Простите, вы не социалист? Не партиец? — Партиец — восходящее к языку старых революционеров и в 20-30-е гг. общеупотребительное именование члена ВКП(б). "Из райкома вышел партиец, очень неавантажного виду, но, как водится, с портфеликом", — так начинается известный роман того времени, где термины "партиец", "партийка", "беспартийный" употребляются едва ли не чаще, чем "человек", "мужчина", "женщина" [Семенов, Наталья Тарпова].

8//11

Я беспартийный монархист. Слуга царю, отец солдатам. В общем, взвейтесь, соколы, орлами, полно горе горевать... — "Беспартийный монархист" — выражение каламбурное, т. к. эпитет употреблен одновременно в смысле дореволюционной думской номенклатуры ("не принадлежащий ни к одной из политических партий") и в советском смысле ("не член партии большевиков").

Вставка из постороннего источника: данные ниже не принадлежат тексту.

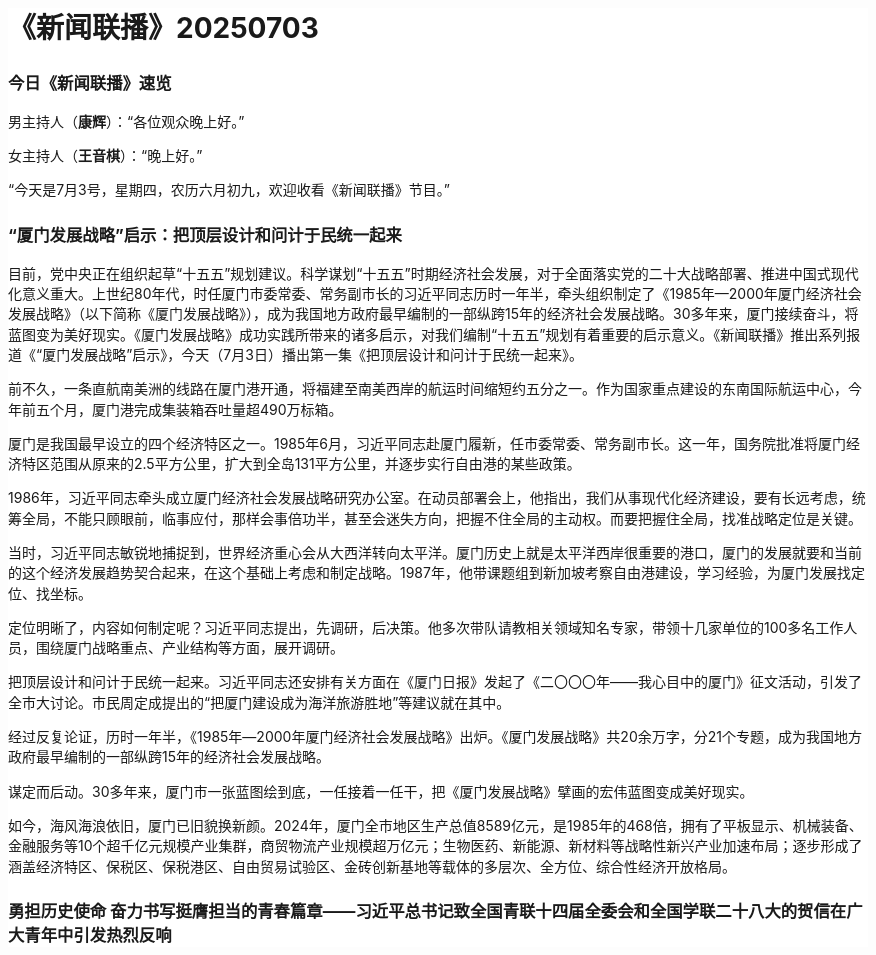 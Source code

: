 # 《新闻联播》20250703


### 今日《新闻联播》速览

<iframe
    width="100%"
    height="450"
    src="https://content-static.cctvnews.cctv.com/snow-book/index.html?item_id=14917827394409281280&track_id=86A60D5C-631A-470E-AC20-F57642BBD381_773375085562"
></iframe>

男主持人（**康辉**）：“各位观众晚上好。”

女主持人（**王音棋**）：“晚上好。”

“今天是7月3号，星期四，农历六月初九，欢迎收看《新闻联播》节目。”

### “厦门发展战略”启示：把顶层设计和问计于民统一起来

目前，党中央正在组织起草“十五五”规划建议。科学谋划“十五五”时期经济社会发展，对于全面落实党的二十大战略部署、推进中国式现代化意义重大。上世纪80年代，时任厦门市委常委、常务副市长的习近平同志历时一年半，牵头组织制定了《1985年—2000年厦门经济社会发展战略》（以下简称《厦门发展战略》），成为我国地方政府最早编制的一部纵跨15年的经济社会发展战略。30多年来，厦门接续奋斗，将蓝图变为美好现实。《厦门发展战略》成功实践所带来的诸多启示，对我们编制“十五五”规划有着重要的启示意义。《新闻联播》推出系列报道《“厦门发展战略”启示》，今天（7月3日）播出第一集《把顶层设计和问计于民统一起来》。

前不久，一条直航南美洲的线路在厦门港开通，将福建至南美西岸的航运时间缩短约五分之一。作为国家重点建设的东南国际航运中心，今年前五个月，厦门港完成集装箱吞吐量超490万标箱。

厦门是我国最早设立的四个经济特区之一。1985年6月，习近平同志赴厦门履新，任市委常委、常务副市长。这一年，国务院批准将厦门经济特区范围从原来的2.5平方公里，扩大到全岛131平方公里，并逐步实行自由港的某些政策。

1986年，习近平同志牵头成立厦门经济社会发展战略研究办公室。在动员部署会上，他指出，我们从事现代化经济建设，要有长远考虑，统筹全局，不能只顾眼前，临事应付，那样会事倍功半，甚至会迷失方向，把握不住全局的主动权。而要把握住全局，找准战略定位是关键。

当时，习近平同志敏锐地捕捉到，世界经济重心会从大西洋转向太平洋。厦门历史上就是太平洋西岸很重要的港口，厦门的发展就要和当前的这个经济发展趋势契合起来，在这个基础上考虑和制定战略。1987年，他带课题组到新加坡考察自由港建设，学习经验，为厦门发展找定位、找坐标。

定位明晰了，内容如何制定呢？习近平同志提出，先调研，后决策。他多次带队请教相关领域知名专家，带领十几家单位的100多名工作人员，围绕厦门战略重点、产业结构等方面，展开调研。

把顶层设计和问计于民统一起来。习近平同志还安排有关方面在《厦门日报》发起了《二〇〇〇年——我心目中的厦门》征文活动，引发了全市大讨论。市民周定成提出的“把厦门建设成为海洋旅游胜地”等建议就在其中。

经过反复论证，历时一年半，《1985年―2000年厦门经济社会发展战略》出炉。《厦门发展战略》共20余万字，分21个专题，成为我国地方政府最早编制的一部纵跨15年的经济社会发展战略。

谋定而后动。30多年来，厦门市一张蓝图绘到底，一任接着一任干，把《厦门发展战略》擘画的宏伟蓝图变成美好现实。

如今，海风海浪依旧，厦门已旧貌换新颜。2024年，厦门全市地区生产总值8589亿元，是1985年的468倍，拥有了平板显示、机械装备、金融服务等10个超千亿元规模产业集群，商贸物流产业规模超万亿元；生物医药、新能源、新材料等战略性新兴产业加速布局；逐步形成了涵盖经济特区、保税区、保税港区、自由贸易试验区、金砖创新基地等载体的多层次、全方位、综合性经济开放格局。

<iframe
    width="100%"
    height="450"
    src="https://content-static.cctvnews.cctv.com/snow-book/video.html?item_id=17929886325819792731&track_id=ADAE6E21-C336-4299-ABDA-5014F964C6A1_773375210476"
></iframe>

### 勇担历史使命 奋力书写挺膺担当的青春篇章——习近平总书记致全国青联十四届全委会和全国学联二十八大的贺信在广大青年中引发热烈反响
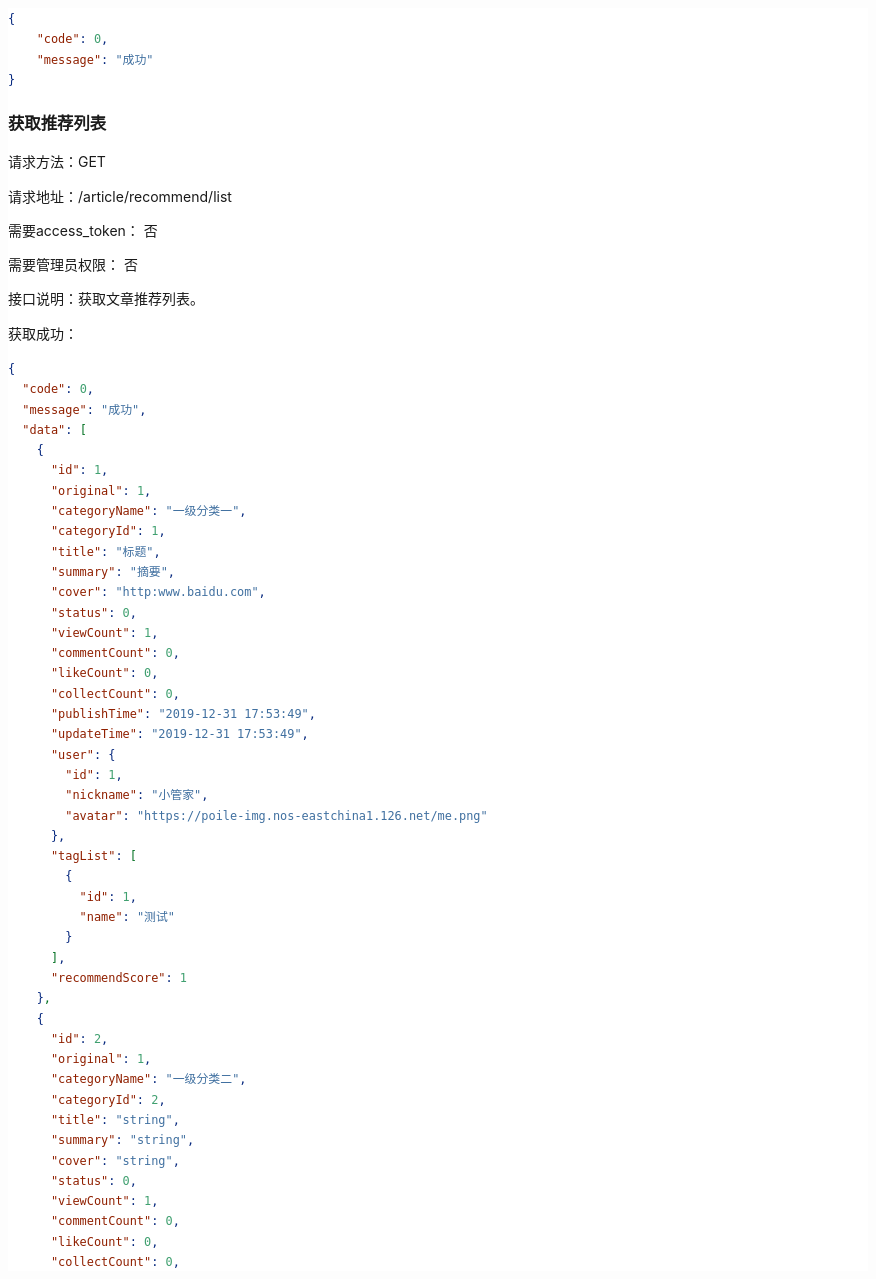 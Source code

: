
 ```json
{  
    "code": 0,  
    "message": "成功"
}
```

### 获取推荐列表

请求方法：GET

请求地址：/article/recommend/list

需要access_token： 否

需要管理员权限： 否

接口说明：获取文章推荐列表。

获取成功：

```json
{
  "code": 0,
  "message": "成功",
  "data": [
    {
      "id": 1,
      "original": 1,
      "categoryName": "一级分类一",
      "categoryId": 1,
      "title": "标题",
      "summary": "摘要",
      "cover": "http:www.baidu.com",
      "status": 0,
      "viewCount": 1,
      "commentCount": 0,
      "likeCount": 0,
      "collectCount": 0,
      "publishTime": "2019-12-31 17:53:49",
      "updateTime": "2019-12-31 17:53:49",
      "user": {
        "id": 1,
        "nickname": "小管家",
        "avatar": "https://poile-img.nos-eastchina1.126.net/me.png"
      },
      "tagList": [
        {
          "id": 1,
          "name": "测试"
        }
      ],
      "recommendScore": 1
    },
    {
      "id": 2,
      "original": 1,
      "categoryName": "一级分类二",
      "categoryId": 2,
      "title": "string",
      "summary": "string",
      "cover": "string",
      "status": 0,
      "viewCount": 1,
      "commentCount": 0,
      "likeCount": 0,
      "collectCount": 0,
```
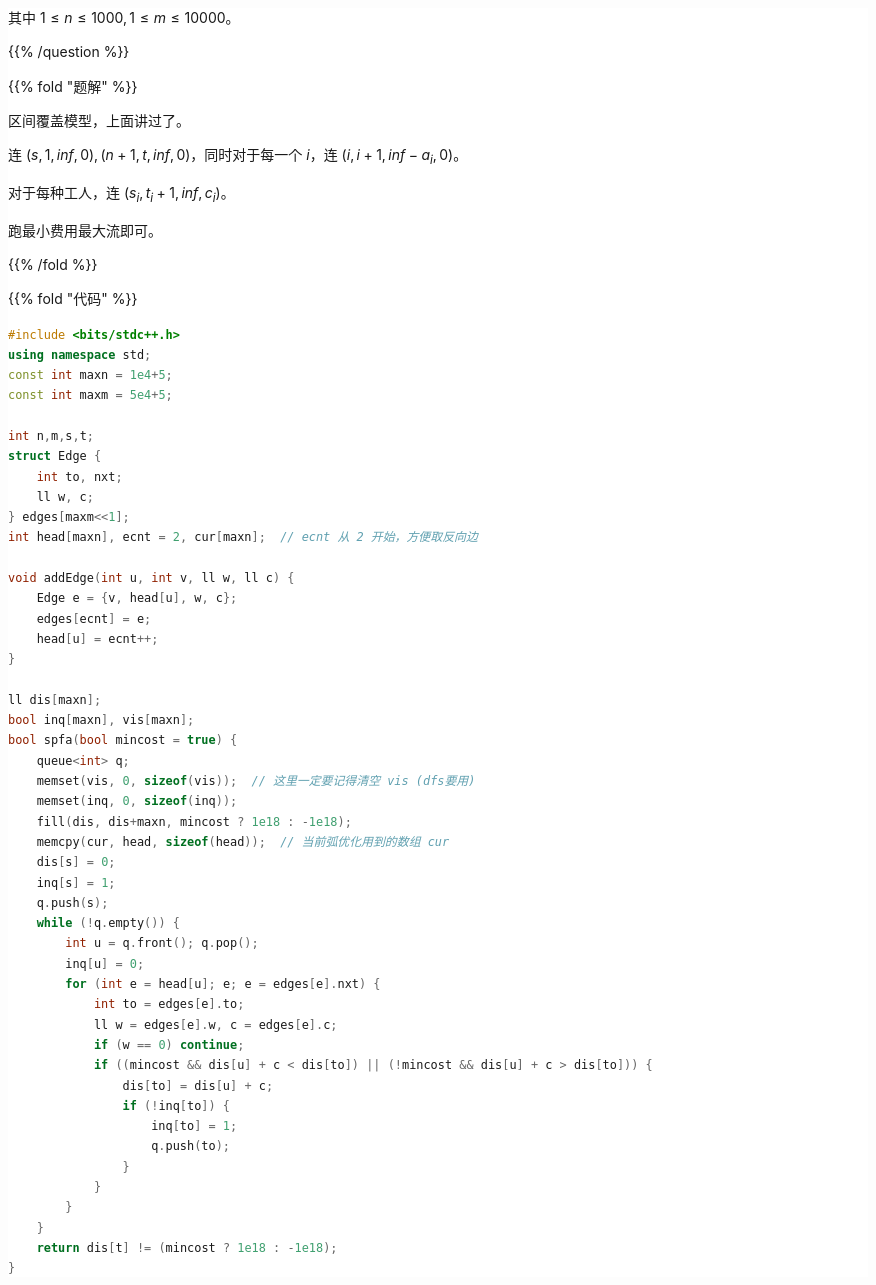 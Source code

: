 其中 $1 \leq n \leq 1000, 1 \leq m \leq 10000$。

{{% /question %}}

{{% fold "题解" %}}

区间覆盖模型，上面讲过了。

连 $(s,1,inf,0), (n+1,t,inf,0)$，同时对于每一个 $i$，连 $(i,i+1,inf-a_i,0)$。

对于每种工人，连 $(s_i, t_i + 1, inf, c_i)$。

跑最小费用最大流即可。

{{% /fold %}}


{{% fold "代码" %}}

```cpp
#include <bits/stdc++.h>
using namespace std;
const int maxn = 1e4+5;
const int maxm = 5e4+5;

int n,m,s,t;
struct Edge {
    int to, nxt;
    ll w, c;
} edges[maxm<<1];
int head[maxn], ecnt = 2, cur[maxn];  // ecnt 从 2 开始，方便取反向边

void addEdge(int u, int v, ll w, ll c) {
    Edge e = {v, head[u], w, c};
    edges[ecnt] = e;
    head[u] = ecnt++;
}

ll dis[maxn];
bool inq[maxn], vis[maxn];
bool spfa(bool mincost = true) {
    queue<int> q;
    memset(vis, 0, sizeof(vis));  // 这里一定要记得清空 vis (dfs要用)
    memset(inq, 0, sizeof(inq));
    fill(dis, dis+maxn, mincost ? 1e18 : -1e18);
    memcpy(cur, head, sizeof(head));  // 当前弧优化用到的数组 cur
    dis[s] = 0;
    inq[s] = 1;
    q.push(s);
    while (!q.empty()) {
        int u = q.front(); q.pop();
        inq[u] = 0;
        for (int e = head[u]; e; e = edges[e].nxt) {
            int to = edges[e].to;
            ll w = edges[e].w, c = edges[e].c;
            if (w == 0) continue;
            if ((mincost && dis[u] + c < dis[to]) || (!mincost && dis[u] + c > dis[to])) {
                dis[to] = dis[u] + c;
                if (!inq[to]) {
                    inq[to] = 1;
                    q.push(to);
                }
            }
        }
    }
    return dis[t] != (mincost ? 1e18 : -1e18);
}

```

Первая цитата — из "Бородина" Лермонтова: Полковник наш рожден был хватом: / Слуга царю, отец солдатам... Строевая песня "Бородино" (музыка Н. П. Брянского) часто исполнялась военными хорами. Ср. также нередко цитировавшиеся слова из записной книжки Достоевского: "Я, как и Пушкин, слуга царю..."[Поли. собр. соч., т. 27: 86]. Пародийных отзвуков личности и биографии Достоевского в ДС/ЗТ немало [см. ДС 8//12; ДС 20//4 и мн. др. ]. Бендеровская фраза могла вызывать в памяти также формулу "слуга царя и отечества", обозначавшую солдата.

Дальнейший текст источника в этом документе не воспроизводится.